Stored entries
*****

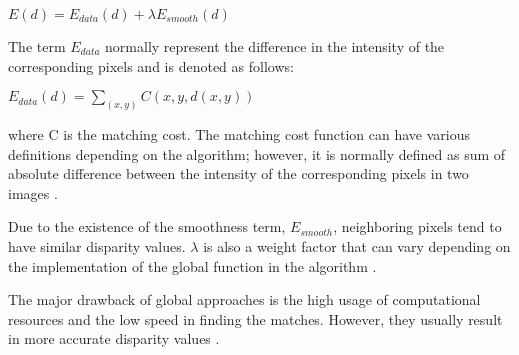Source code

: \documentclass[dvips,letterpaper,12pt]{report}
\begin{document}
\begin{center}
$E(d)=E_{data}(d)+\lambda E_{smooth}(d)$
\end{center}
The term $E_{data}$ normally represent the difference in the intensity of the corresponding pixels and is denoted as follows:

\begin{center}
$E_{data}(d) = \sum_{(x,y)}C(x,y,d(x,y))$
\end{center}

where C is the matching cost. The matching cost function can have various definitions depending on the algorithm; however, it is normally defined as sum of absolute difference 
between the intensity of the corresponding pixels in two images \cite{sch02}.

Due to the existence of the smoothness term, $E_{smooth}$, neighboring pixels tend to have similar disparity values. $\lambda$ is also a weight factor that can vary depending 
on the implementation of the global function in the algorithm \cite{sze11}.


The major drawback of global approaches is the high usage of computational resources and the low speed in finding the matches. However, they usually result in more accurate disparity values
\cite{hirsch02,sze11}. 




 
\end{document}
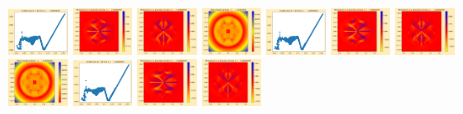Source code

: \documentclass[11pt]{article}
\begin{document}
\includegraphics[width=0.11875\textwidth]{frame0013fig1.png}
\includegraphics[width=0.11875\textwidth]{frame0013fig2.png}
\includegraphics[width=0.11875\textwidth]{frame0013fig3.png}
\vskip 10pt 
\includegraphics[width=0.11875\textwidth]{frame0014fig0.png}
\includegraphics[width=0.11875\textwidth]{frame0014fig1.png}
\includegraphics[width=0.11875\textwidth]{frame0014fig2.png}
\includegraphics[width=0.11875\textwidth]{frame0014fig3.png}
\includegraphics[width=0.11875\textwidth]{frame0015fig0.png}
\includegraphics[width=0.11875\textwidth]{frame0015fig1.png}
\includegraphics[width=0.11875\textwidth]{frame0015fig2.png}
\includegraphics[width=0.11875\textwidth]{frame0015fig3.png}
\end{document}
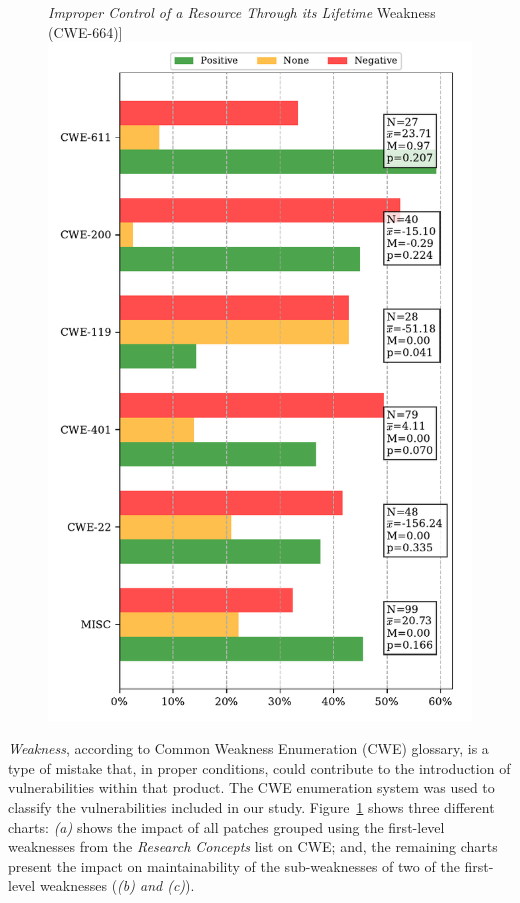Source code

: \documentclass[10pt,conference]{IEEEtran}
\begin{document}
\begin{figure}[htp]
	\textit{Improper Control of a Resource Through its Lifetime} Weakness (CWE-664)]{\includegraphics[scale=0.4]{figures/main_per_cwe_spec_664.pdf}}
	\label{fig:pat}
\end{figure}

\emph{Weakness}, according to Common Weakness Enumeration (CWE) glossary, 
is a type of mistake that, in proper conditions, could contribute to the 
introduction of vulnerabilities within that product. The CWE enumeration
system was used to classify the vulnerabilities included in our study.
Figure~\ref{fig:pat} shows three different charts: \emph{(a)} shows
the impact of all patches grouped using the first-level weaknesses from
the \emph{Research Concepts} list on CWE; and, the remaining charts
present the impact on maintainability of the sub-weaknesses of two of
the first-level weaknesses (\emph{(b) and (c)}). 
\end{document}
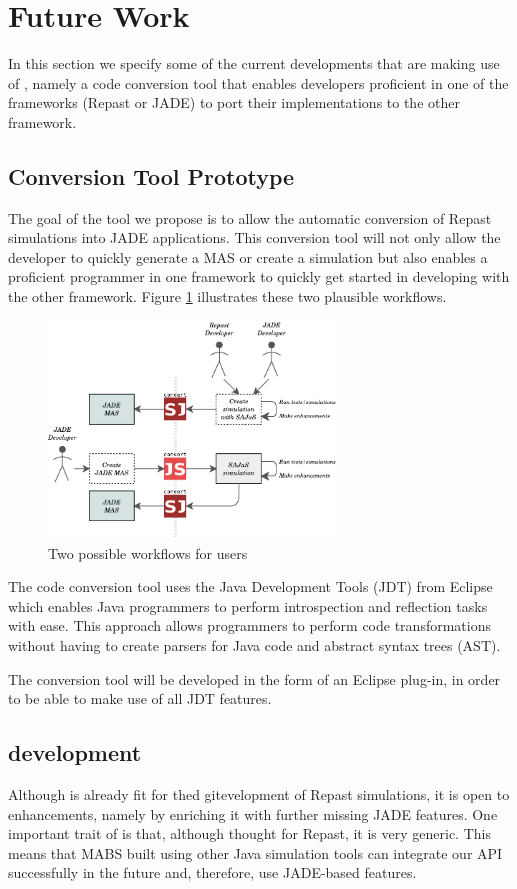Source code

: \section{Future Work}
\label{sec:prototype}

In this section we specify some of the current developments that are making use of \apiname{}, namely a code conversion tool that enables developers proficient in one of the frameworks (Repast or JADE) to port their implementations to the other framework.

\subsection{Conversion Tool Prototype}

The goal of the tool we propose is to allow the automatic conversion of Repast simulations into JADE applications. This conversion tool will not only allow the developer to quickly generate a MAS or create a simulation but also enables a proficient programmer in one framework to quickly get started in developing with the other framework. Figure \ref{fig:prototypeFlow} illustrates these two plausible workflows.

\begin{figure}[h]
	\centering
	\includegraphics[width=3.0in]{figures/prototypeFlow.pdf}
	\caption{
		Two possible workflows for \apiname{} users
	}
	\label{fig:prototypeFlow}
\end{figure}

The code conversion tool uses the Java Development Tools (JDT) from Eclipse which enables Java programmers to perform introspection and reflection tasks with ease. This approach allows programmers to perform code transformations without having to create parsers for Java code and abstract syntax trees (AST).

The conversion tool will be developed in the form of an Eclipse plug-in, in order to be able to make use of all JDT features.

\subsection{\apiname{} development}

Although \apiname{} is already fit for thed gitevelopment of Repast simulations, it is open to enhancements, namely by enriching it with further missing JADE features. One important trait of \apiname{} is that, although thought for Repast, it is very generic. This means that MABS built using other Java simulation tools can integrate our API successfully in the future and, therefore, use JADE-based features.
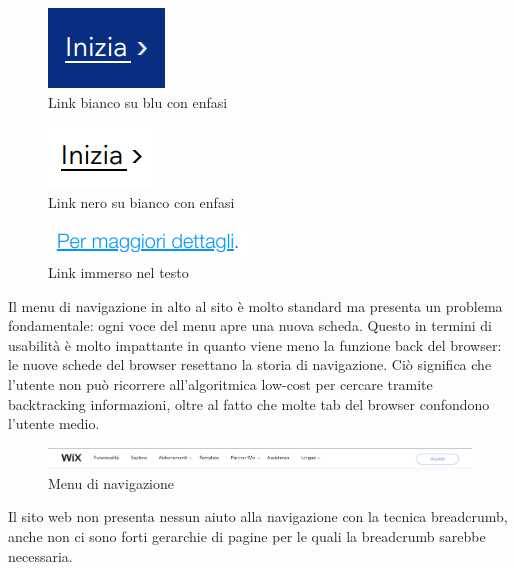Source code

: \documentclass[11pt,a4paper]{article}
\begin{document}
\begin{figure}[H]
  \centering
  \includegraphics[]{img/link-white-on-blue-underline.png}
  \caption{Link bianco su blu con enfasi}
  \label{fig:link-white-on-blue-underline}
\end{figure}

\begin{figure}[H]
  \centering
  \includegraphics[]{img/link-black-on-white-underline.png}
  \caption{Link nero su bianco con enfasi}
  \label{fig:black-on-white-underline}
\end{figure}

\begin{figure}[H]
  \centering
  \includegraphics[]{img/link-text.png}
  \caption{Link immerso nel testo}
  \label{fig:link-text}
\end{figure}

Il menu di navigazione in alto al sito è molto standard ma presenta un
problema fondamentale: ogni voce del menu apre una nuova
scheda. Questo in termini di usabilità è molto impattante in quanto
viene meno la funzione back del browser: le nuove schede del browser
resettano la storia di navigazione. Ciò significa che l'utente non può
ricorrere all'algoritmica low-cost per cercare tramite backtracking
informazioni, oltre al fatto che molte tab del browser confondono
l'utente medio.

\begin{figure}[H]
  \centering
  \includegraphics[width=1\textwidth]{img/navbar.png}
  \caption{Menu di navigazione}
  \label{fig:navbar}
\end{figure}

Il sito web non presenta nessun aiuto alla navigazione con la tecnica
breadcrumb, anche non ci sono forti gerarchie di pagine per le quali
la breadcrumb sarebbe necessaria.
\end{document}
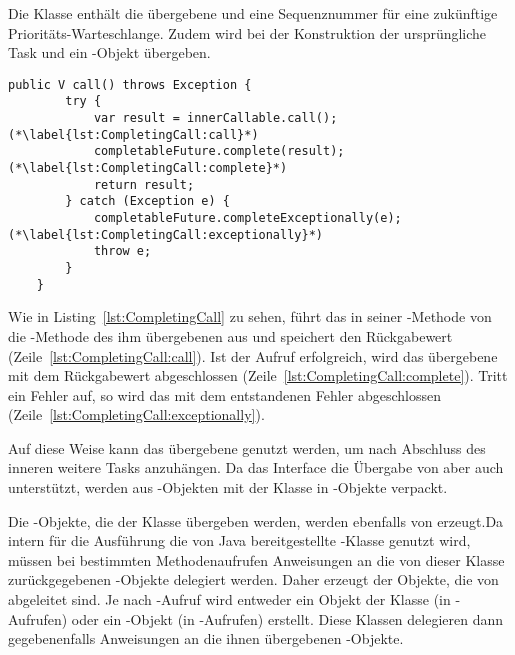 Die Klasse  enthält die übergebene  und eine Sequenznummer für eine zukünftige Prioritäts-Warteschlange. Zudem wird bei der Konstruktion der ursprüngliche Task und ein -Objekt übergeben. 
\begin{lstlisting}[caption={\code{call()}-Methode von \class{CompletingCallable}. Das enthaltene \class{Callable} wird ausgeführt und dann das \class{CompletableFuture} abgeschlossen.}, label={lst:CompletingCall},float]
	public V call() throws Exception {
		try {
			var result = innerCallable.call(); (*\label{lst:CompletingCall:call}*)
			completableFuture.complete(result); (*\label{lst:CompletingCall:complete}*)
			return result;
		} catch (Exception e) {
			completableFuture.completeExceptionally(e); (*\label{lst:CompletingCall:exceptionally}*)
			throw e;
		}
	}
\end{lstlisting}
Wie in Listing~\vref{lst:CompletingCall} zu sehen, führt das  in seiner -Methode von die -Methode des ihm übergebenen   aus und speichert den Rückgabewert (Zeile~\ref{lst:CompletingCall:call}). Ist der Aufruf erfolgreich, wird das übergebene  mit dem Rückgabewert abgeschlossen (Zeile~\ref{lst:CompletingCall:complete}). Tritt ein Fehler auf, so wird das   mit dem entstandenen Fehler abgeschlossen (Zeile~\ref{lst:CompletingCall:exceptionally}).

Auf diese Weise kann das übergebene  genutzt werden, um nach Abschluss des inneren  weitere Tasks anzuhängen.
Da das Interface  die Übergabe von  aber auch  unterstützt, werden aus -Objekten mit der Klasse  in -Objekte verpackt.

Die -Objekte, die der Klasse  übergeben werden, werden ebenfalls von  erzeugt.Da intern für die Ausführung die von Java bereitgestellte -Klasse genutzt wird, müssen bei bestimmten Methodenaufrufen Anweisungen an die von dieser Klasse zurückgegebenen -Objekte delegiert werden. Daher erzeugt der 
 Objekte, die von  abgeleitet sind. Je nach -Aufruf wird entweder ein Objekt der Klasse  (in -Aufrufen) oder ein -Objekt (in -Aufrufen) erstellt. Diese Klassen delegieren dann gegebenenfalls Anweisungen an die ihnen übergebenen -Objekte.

*****

◆ Exercise ◆
Within the data above, how many lines include the word "breadcrumb"? Respond with the number only.

◆ Result ◆
2